Peyton, age one
For those of you who haven't noticed yet, I'm uber-sappy. (Yeah, I'm sarcastic and have a little bite, but for the most part I'm a sad little mushy sap.) If you follow me on Twitter (I'm at @lisavandegeyn) or you're friends with me on Facebook, you'll know that Peter and I have been watching Six Feet Under on DVD. (We're a little late to the party, I know. The critically acclaimed series aired on HBO from 2001 to 2005.) On Monday night we watched the series finale titled "Everyone's Waiting" and holy cow, I bawled (and bawled and bawled some more. In fact, Peter's eyes welled and he was a mere sniffle away from shedding tears). I haven't been able to get it out of my head. I watched it again (um...three times...) yesterday and, no big shock, got all choked up.
For those of you who haven't seen it, no spoilers here. But the show takes place in a funeral home and people die. And in the end, everyone dies. (Like in, well, real life.)
I am known to take my TV viewing too seriously (and this isn't the first time I've cried during a show. I was very emotional when Cliff and Clair Huxtable danced off The Cosby Show set and when — wait, I'm getting verklempt — the gang at West Beverly High (Beverly Hills, 90210, of course) donned their caps and gowns and graduated). Tonight while making dinner I told Peter that I had a particularly crappy, unproductive day, and I blamed it on thinking about Six Feet Under.
Me: "That finale was absolutely, totally incredible."
Peter: "Yeah, it was really good."
Me: "I shouldn't watch stuff like that; I could burst into tears any minute thinking about it.

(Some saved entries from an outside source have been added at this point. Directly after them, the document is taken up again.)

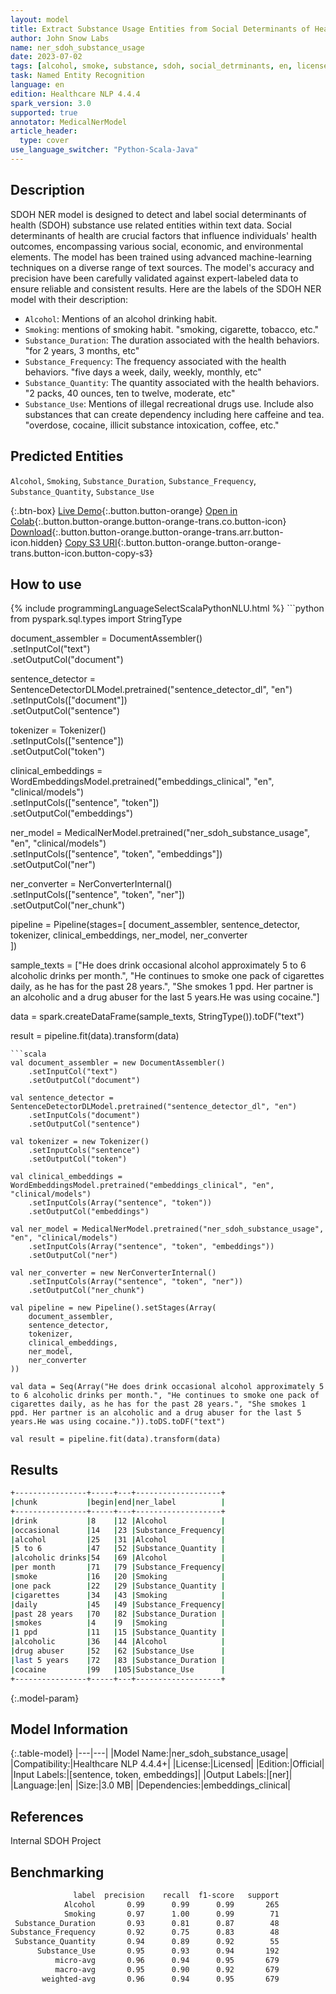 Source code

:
 ```yaml
---
layout: model
title: Extract Substance Usage Entities from Social Determinants of Health Texts
author: John Snow Labs
name: ner_sdoh_substance_usage
date: 2023-07-02
tags: [alcohol, smoke, substance, sdoh, social_detrminants, en, licensed, public_health]
task: Named Entity Recognition
language: en
edition: Healthcare NLP 4.4.4
spark_version: 3.0
supported: true
annotator: MedicalNerModel
article_header:
  type: cover
use_language_switcher: "Python-Scala-Java"
---
```


## Description

SDOH NER model is designed to detect and label social determinants of health (SDOH) substance use related entities within text data. Social determinants of health are crucial factors that influence individuals' health outcomes, encompassing various social, economic, and environmental elements. The model has been trained using advanced machine-learning techniques on a diverse range of text sources. The model's accuracy and precision have been carefully validated against expert-labeled data to ensure reliable and consistent results. Here are the labels of the SDOH NER model with their description:

- `Alcohol`: Mentions of an alcohol drinking habit.
- `Smoking`: mentions of smoking habit. "smoking, cigarette, tobacco, etc."
- `Substance_Duration`: The duration associated with the health behaviors. "for 2 years, 3 months, etc"
- `Substance_Frequency`: The frequency associated with the health behaviors. "five days a week, daily, weekly, monthly, etc"
- `Substance_Quantity`: The quantity associated with the health behaviors. "2 packs, 40 ounces, ten to twelve, moderate, etc"
- `Substance_Use`: Mentions of illegal recreational drugs use. Include also substances that can create dependency including here caffeine and tea.  "overdose, cocaine, illicit substance intoxication, coffee, etc."

## Predicted Entities

`Alcohol`, `Smoking`, `Substance_Duration`, `Substance_Frequency`, `Substance_Quantity`, `Substance_Use`

{:.btn-box}
[Live Demo](https://demo.johnsnowlabs.com/healthcare/SDOH/){:.button.button-orange}
[Open in Colab](https://colab.research.google.com/github/JohnSnowLabs/spark-nlp-workshop/blob/master/healthcare-nlp/27.0.Social_Determinant_of_Health_Models.ipynb){:.button.button-orange.button-orange-trans.co.button-icon}
[Download](https://s3.amazonaws.com/auxdata.johnsnowlabs.com/clinical/models/ner_sdoh_substance_usage_en_4.4.4_3.0_1688320068416.zip){:.button.button-orange.button-orange-trans.arr.button-icon.hidden}
[Copy S3 URI](s3://auxdata.johnsnowlabs.com/clinical/models/ner_sdoh_substance_usage_en_4.4.4_3.0_1688320068416.zip){:.button.button-orange.button-orange-trans.button-icon.button-copy-s3}

## How to use



<div class="tabs-box" markdown="1">
{% include programmingLanguageSelectScalaPythonNLU.html %}
```python
from pyspark.sql.types import StringType

document_assembler = DocumentAssembler()\
    .setInputCol("text")\
    .setOutputCol("document")

sentence_detector = SentenceDetectorDLModel.pretrained("sentence_detector_dl", "en")\
    .setInputCols(["document"])\
    .setOutputCol("sentence")

tokenizer = Tokenizer()\
    .setInputCols(["sentence"])\
    .setOutputCol("token")

clinical_embeddings = WordEmbeddingsModel.pretrained("embeddings_clinical", "en", "clinical/models")\
    .setInputCols(["sentence", "token"])\
    .setOutputCol("embeddings")

ner_model = MedicalNerModel.pretrained("ner_sdoh_substance_usage", "en", "clinical/models")\
    .setInputCols(["sentence", "token", "embeddings"])\
    .setOutputCol("ner")

ner_converter = NerConverterInternal()\
    .setInputCols(["sentence", "token", "ner"])\
    .setOutputCol("ner_chunk")

pipeline = Pipeline(stages=[
    document_assembler, 
    sentence_detector,
    tokenizer,
    clinical_embeddings,
    ner_model,
    ner_converter   
    ])

sample_texts = ["He does drink occasional alcohol approximately 5 to 6 alcoholic drinks per month.", "He continues to smoke one pack of cigarettes daily, as he has for the past 28 years.", "She smokes 1 ppd. Her partner is an alcoholic and a drug abuser for the last 5 years.He was using cocaine."]

data = spark.createDataFrame(sample_texts, StringType()).toDF("text")

result = pipeline.fit(data).transform(data)
```
```scala
val document_assembler = new DocumentAssembler()
    .setInputCol("text")
    .setOutputCol("document")

val sentence_detector = SentenceDetectorDLModel.pretrained("sentence_detector_dl", "en")
    .setInputCols("document")
    .setOutputCol("sentence")

val tokenizer = new Tokenizer()
    .setInputCols("sentence")
    .setOutputCol("token")

val clinical_embeddings = WordEmbeddingsModel.pretrained("embeddings_clinical", "en", "clinical/models")
    .setInputCols(Array("sentence", "token"))
    .setOutputCol("embeddings")

val ner_model = MedicalNerModel.pretrained("ner_sdoh_substance_usage", "en", "clinical/models")
    .setInputCols(Array("sentence", "token", "embeddings"))
    .setOutputCol("ner")

val ner_converter = new NerConverterInternal()
    .setInputCols(Array("sentence", "token", "ner"))
    .setOutputCol("ner_chunk")

val pipeline = new Pipeline().setStages(Array(
    document_assembler, 
    sentence_detector,
    tokenizer,
    clinical_embeddings,
    ner_model,
    ner_converter   
))

val data = Seq(Array("He does drink occasional alcohol approximately 5 to 6 alcoholic drinks per month.", "He continues to smoke one pack of cigarettes daily, as he has for the past 28 years.", "She smokes 1 ppd. Her partner is an alcoholic and a drug abuser for the last 5 years.He was using cocaine.")).toDS.toDF("text")

val result = pipeline.fit(data).transform(data)
```
</div>

## Results

```bash
+----------------+-----+---+-------------------+
|chunk           |begin|end|ner_label          |
+----------------+-----+---+-------------------+
|drink           |8    |12 |Alcohol            |
|occasional      |14   |23 |Substance_Frequency|
|alcohol         |25   |31 |Alcohol            |
|5 to 6          |47   |52 |Substance_Quantity |
|alcoholic drinks|54   |69 |Alcohol            |
|per month       |71   |79 |Substance_Frequency|
|smoke           |16   |20 |Smoking            |
|one pack        |22   |29 |Substance_Quantity |
|cigarettes      |34   |43 |Smoking            |
|daily           |45   |49 |Substance_Frequency|
|past 28 years   |70   |82 |Substance_Duration |
|smokes          |4    |9  |Smoking            |
|1 ppd           |11   |15 |Substance_Quantity |
|alcoholic       |36   |44 |Alcohol            |
|drug abuser     |52   |62 |Substance_Use      |
|last 5 years    |72   |83 |Substance_Duration |
|cocaine         |99   |105|Substance_Use      |
+----------------+-----+---+-------------------+
```

{:.model-param}
## Model Information

{:.table-model}
|---|---|
|Model Name:|ner_sdoh_substance_usage|
|Compatibility:|Healthcare NLP 4.4.4+|
|License:|Licensed|
|Edition:|Official|
|Input Labels:|[sentence, token, embeddings]|
|Output Labels:|[ner]|
|Language:|en|
|Size:|3.0 MB|
|Dependencies:|embeddings_clinical|

## References

Internal SDOH Project

## Benchmarking

```bash
              label  precision    recall  f1-score   support
            Alcohol       0.99      0.99      0.99       265
            Smoking       0.97      1.00      0.99        71
 Substance_Duration       0.93      0.81      0.87        48
Substance_Frequency       0.92      0.75      0.83        48
 Substance_Quantity       0.94      0.89      0.92        55
      Substance_Use       0.95      0.93      0.94       192
          micro-avg       0.96      0.94      0.95       679
          macro-avg       0.95      0.90      0.92       679
       weighted-avg       0.96      0.94      0.95       679
``` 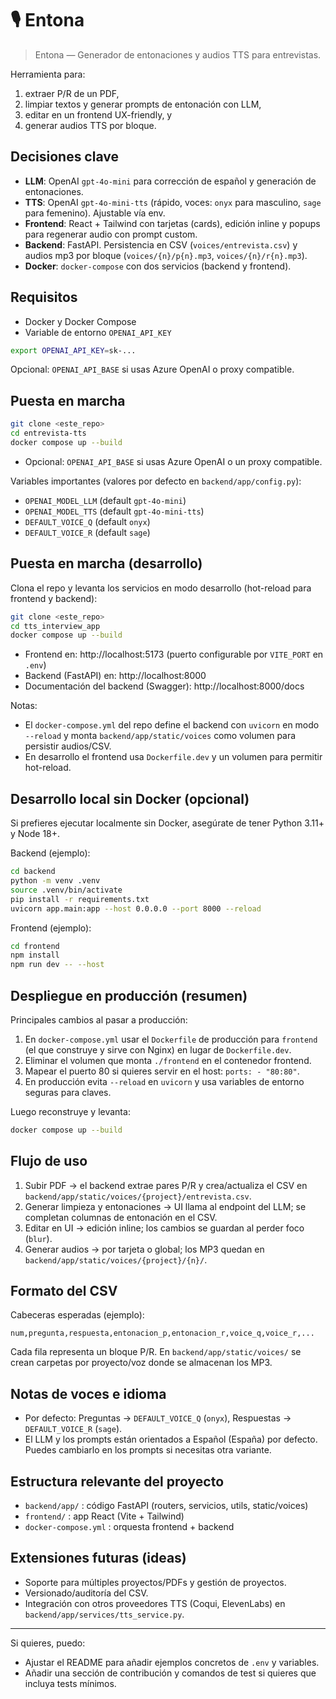 # 🎙️ Entona

> Entona — Generador de entonaciones y audios TTS para entrevistas.

Herramienta para:

1. extraer P/R de un PDF,
2. limpiar textos y generar prompts de entonación con LLM,
3. editar en un frontend UX-friendly, y
4. generar audios TTS por bloque.

## Decisiones clave

- **LLM**: OpenAI `gpt-4o-mini` para corrección de español y generación de entonaciones.
- **TTS**: OpenAI `gpt-4o-mini-tts` (rápido, voces: `onyx` para masculino, `sage` para femenino). Ajustable vía env.
- **Frontend**: React + Tailwind con tarjetas (cards), edición inline y popups para regenerar audio con prompt custom.
- **Backend**: FastAPI. Persistencia en CSV (`voices/entrevista.csv`) y audios mp3 por bloque (`voices/{n}/p{n}.mp3`, `voices/{n}/r{n}.mp3`).
- **Docker**: `docker-compose` con dos servicios (backend y frontend).

## Requisitos

- Docker y Docker Compose
- Variable de entorno `OPENAI_API_KEY`

```bash
export OPENAI_API_KEY=sk-...
```

Opcional: `OPENAI_API_BASE` si usas Azure OpenAI o proxy compatible.

## Puesta en marcha

```bash
git clone <este_repo>
cd entrevista-tts
docker compose up --build
```

- Opcional: `OPENAI_API_BASE` si usas Azure OpenAI o un proxy compatible.

Variables importantes (valores por defecto en `backend/app/config.py`):

- `OPENAI_MODEL_LLM` (default `gpt-4o-mini`)
- `OPENAI_MODEL_TTS` (default `gpt-4o-mini-tts`)
- `DEFAULT_VOICE_Q` (default `onyx`)
- `DEFAULT_VOICE_R` (default `sage`)

## Puesta en marcha (desarrollo)

Clona el repo y levanta los servicios en modo desarrollo (hot-reload para frontend y backend):

```bash
git clone <este_repo>
cd tts_interview_app
docker compose up --build
```

- Frontend en: http://localhost:5173 (puerto configurable por `VITE_PORT` en `.env`)
- Backend (FastAPI) en: http://localhost:8000
- Documentación del backend (Swagger): http://localhost:8000/docs

Notas:

- El `docker-compose.yml` del repo define el backend con `uvicorn` en modo `--reload` y monta `backend/app/static/voices` como volumen para persistir audios/CSV.
- En desarrollo el frontend usa `Dockerfile.dev` y un volumen para permitir hot-reload.

## Desarrollo local sin Docker (opcional)

Si prefieres ejecutar localmente sin Docker, asegúrate de tener Python 3.11+ y Node 18+.

Backend (ejemplo):

```bash
cd backend
python -m venv .venv
source .venv/bin/activate
pip install -r requirements.txt
uvicorn app.main:app --host 0.0.0.0 --port 8000 --reload
```

Frontend (ejemplo):

```bash
cd frontend
npm install
npm run dev -- --host
```

## Despliegue en producción (resumen)

Principales cambios al pasar a producción:

1. En `docker-compose.yml` usar el `Dockerfile` de producción para `frontend` (el que construye y sirve con Nginx) en lugar de `Dockerfile.dev`.
2. Eliminar el volumen que monta `./frontend` en el contenedor frontend.
3. Mapear el puerto 80 si quieres servir en el host: `ports: - "80:80"`.
4. En producción evita `--reload` en `uvicorn` y usa variables de entorno seguras para claves.

Luego reconstruye y levanta:

```bash
docker compose up --build
```

## Flujo de uso

1. Subir PDF → el backend extrae pares P/R y crea/actualiza el CSV en `backend/app/static/voices/{project}/entrevista.csv`.
2. Generar limpieza y entonaciones → UI llama al endpoint del LLM; se completan columnas de entonación en el CSV.
3. Editar en UI → edición inline; los cambios se guardan al perder foco (`blur`).
4. Generar audios → por tarjeta o global; los MP3 quedan en `backend/app/static/voices/{project}/{n}/`.

## Formato del CSV

Cabeceras esperadas (ejemplo):

```
num,pregunta,respuesta,entonacion_p,entonacion_r,voice_q,voice_r,...
```

Cada fila representa un bloque P/R. En `backend/app/static/voices/` se crean carpetas por proyecto/voz donde se almacenan los MP3.

## Notas de voces e idioma

- Por defecto: Preguntas → `DEFAULT_VOICE_Q` (`onyx`), Respuestas → `DEFAULT_VOICE_R` (`sage`).
- El LLM y los prompts están orientados a Español (España) por defecto. Puedes cambiarlo en los prompts si necesitas otra variante.

## Estructura relevante del proyecto

- `backend/app/` : código FastAPI (routers, servicios, utils, static/voices)
- `frontend/` : app React (Vite + Tailwind)
- `docker-compose.yml` : orquesta frontend + backend

## Extensiones futuras (ideas)

- Soporte para múltiples proyectos/PDFs y gestión de proyectos.
- Versionado/auditoría del CSV.
- Integración con otros proveedores TTS (Coqui, ElevenLabs) en `backend/app/services/tts_service.py`.

---

Si quieres, puedo:

- Ajustar el README para añadir ejemplos concretos de `.env` y variables.
- Añadir una sección de contribución y comandos de test si quieres que incluya tests mínimos.

```

```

It really shows you that death happens. Everyone dies."
Peter: "Seriously? Like you didn't realize that before watching Six Feet Under?"
Me: (Under my breath: Smart ass.) "That's not what I mean. It makes you think that one day everyone close to you will be gone. Our parents, our siblings, each other, our kids, me. At some point we're going to have to go through watching our family die, and our kids are going to have to watch us die."
Peter: (Silence.) "Addy, eat your nachos."
Here's my point. It reminded me of something my mother said over the holidays about that picture above. Peyton is really into pushing things around from one room to the next these days. If she can move it, she'll push it. Here she's pushing Addy's little pink chair across my kitchen floor; at my parents' house she pushes around one of those toddler-walker-car toys. We were sitting and drinking our coffee at my kitchen table and my mom said that she loves watching Peyton pushing things around because — great, now I'm in tears and can't see my laptop screen — when Peyton does it, my mom thinks she looks like an old lady pushing her walker around, and it makes her happy that even though she won't be around to see my kids when they're old ladies, she feels like Peyton will have a good, long, full life because she can almost see what Peyps will look like when she's shuffling around with a walker in her nineties.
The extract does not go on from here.